YOUR OBJECTIVE: Two lines below mark the span: the one containing "Stage \(T_j\) preserves" and the one containing "compatible source and". Set down both, plus every line between, exactly as they stand, and nothing else.

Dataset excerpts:

/---

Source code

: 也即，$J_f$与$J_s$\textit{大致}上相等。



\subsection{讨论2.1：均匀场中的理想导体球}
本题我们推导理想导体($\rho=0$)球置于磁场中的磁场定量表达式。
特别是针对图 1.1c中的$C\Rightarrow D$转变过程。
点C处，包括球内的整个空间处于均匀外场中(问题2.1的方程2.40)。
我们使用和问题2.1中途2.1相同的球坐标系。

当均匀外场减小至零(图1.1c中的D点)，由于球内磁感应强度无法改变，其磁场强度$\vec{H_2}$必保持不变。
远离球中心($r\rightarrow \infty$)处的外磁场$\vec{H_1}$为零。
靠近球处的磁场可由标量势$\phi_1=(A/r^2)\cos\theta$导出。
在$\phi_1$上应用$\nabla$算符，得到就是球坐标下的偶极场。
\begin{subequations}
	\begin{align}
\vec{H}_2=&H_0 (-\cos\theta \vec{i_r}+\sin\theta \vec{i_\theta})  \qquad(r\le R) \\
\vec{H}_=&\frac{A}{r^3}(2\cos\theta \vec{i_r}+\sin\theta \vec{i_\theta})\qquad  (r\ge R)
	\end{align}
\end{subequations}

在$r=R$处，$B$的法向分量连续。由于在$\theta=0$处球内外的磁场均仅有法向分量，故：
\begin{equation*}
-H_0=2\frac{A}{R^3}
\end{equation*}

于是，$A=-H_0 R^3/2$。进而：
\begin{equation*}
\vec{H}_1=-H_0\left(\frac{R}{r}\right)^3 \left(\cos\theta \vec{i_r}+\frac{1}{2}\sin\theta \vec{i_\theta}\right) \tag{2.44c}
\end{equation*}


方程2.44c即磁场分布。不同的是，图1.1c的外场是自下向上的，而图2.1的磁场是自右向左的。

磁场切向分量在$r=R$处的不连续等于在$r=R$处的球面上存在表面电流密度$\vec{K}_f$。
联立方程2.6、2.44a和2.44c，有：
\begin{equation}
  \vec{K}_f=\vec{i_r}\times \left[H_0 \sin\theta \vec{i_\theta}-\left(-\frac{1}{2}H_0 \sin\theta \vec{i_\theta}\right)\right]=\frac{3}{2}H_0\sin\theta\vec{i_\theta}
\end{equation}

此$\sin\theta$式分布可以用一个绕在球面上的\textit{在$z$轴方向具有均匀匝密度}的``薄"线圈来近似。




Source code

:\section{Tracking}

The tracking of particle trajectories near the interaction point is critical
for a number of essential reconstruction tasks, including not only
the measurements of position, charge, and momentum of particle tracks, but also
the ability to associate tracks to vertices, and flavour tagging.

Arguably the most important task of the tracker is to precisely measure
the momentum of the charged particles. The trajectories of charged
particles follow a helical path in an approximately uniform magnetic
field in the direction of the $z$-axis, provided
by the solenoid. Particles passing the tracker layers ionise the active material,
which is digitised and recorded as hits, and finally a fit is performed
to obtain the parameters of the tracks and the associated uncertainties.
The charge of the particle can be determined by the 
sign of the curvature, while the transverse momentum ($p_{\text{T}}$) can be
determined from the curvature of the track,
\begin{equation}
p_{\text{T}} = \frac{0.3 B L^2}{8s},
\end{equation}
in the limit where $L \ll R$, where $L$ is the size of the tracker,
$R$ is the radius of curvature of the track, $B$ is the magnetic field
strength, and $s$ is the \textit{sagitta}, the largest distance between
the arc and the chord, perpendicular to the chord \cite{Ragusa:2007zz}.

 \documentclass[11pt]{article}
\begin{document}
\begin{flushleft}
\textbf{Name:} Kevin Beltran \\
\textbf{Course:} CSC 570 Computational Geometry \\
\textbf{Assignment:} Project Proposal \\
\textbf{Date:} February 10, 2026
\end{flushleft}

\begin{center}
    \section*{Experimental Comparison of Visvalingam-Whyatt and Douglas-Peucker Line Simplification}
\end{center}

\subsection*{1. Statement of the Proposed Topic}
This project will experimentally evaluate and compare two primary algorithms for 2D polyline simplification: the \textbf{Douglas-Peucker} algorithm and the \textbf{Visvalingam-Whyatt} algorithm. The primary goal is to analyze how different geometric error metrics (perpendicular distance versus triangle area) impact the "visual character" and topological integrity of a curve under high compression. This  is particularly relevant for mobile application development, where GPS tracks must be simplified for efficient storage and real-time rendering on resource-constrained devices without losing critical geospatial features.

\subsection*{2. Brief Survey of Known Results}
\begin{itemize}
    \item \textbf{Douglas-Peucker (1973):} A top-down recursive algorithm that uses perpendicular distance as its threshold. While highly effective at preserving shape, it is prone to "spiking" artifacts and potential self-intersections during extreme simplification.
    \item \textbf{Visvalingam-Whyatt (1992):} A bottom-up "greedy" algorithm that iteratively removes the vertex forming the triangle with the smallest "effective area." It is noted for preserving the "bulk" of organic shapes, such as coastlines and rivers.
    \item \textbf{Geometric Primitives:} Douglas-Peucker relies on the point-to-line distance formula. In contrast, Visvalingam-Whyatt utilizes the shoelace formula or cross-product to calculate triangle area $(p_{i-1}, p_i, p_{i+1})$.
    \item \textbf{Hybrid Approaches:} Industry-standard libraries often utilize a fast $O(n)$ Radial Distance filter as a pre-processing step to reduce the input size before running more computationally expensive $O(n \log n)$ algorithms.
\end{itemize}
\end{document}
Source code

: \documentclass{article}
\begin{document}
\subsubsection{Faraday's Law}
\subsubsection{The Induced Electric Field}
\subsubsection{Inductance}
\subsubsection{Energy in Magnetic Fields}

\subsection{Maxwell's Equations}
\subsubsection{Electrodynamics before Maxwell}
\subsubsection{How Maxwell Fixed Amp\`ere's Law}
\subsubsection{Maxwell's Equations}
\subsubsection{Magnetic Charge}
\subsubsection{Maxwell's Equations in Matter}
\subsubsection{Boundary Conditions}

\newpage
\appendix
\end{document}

\---
/---

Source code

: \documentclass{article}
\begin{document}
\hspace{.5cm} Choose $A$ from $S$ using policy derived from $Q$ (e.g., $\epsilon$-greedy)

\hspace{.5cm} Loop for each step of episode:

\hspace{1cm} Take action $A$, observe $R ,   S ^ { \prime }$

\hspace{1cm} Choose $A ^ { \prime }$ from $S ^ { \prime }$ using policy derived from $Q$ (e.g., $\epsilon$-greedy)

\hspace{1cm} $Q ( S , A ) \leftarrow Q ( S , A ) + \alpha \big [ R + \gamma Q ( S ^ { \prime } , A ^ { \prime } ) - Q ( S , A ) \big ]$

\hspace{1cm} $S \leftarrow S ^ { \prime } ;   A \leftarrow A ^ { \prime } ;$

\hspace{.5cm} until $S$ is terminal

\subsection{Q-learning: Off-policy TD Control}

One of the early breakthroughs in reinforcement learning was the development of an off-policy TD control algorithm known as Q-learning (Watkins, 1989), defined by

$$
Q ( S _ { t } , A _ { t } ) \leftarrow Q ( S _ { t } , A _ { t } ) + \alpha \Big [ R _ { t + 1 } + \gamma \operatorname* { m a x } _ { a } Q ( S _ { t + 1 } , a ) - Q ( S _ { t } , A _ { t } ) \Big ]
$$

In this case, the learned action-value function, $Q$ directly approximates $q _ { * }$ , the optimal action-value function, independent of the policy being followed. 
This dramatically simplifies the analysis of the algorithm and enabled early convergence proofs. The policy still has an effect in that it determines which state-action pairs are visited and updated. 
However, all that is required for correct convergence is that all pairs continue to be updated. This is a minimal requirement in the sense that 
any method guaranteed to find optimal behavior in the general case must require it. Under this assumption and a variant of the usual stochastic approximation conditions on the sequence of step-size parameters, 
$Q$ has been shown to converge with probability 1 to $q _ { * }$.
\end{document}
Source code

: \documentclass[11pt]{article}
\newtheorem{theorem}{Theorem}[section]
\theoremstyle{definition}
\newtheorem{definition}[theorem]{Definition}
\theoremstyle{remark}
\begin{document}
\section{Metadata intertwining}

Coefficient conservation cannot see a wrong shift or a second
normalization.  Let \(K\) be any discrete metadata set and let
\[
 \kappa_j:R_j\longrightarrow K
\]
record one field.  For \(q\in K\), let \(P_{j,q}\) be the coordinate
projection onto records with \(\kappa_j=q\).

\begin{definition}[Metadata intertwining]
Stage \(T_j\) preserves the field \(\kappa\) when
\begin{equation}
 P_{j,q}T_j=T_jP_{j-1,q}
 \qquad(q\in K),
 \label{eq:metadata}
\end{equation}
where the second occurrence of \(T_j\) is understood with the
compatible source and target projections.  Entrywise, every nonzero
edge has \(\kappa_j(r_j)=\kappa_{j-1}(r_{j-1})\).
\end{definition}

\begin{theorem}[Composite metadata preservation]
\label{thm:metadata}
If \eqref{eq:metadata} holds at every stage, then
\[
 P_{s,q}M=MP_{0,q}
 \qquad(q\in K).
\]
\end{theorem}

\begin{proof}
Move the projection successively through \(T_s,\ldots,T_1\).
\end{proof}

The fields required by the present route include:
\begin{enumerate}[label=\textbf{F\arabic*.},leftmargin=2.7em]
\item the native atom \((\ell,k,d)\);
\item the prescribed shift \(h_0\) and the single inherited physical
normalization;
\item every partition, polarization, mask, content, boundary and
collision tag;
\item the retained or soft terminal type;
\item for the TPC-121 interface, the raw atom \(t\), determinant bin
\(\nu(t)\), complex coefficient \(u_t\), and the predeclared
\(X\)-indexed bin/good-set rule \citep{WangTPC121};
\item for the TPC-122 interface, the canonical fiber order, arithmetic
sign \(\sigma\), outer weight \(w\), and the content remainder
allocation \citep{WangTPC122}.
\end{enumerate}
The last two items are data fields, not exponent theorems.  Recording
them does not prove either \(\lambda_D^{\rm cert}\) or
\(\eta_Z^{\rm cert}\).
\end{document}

\---

ANSWER TO THIS TASK:
Stage \(T_j\) preserves the field \(\kappa\) when
\begin{equation}
 P_{j,q}T_j=T_jP_{j-1,q}
 \qquad(q\in K),
 \label{eq:metadata}
\end{equation}
where the second occurrence of \(T_j\) is understood with the
compatible source and target projections.  Entrywise, every nonzero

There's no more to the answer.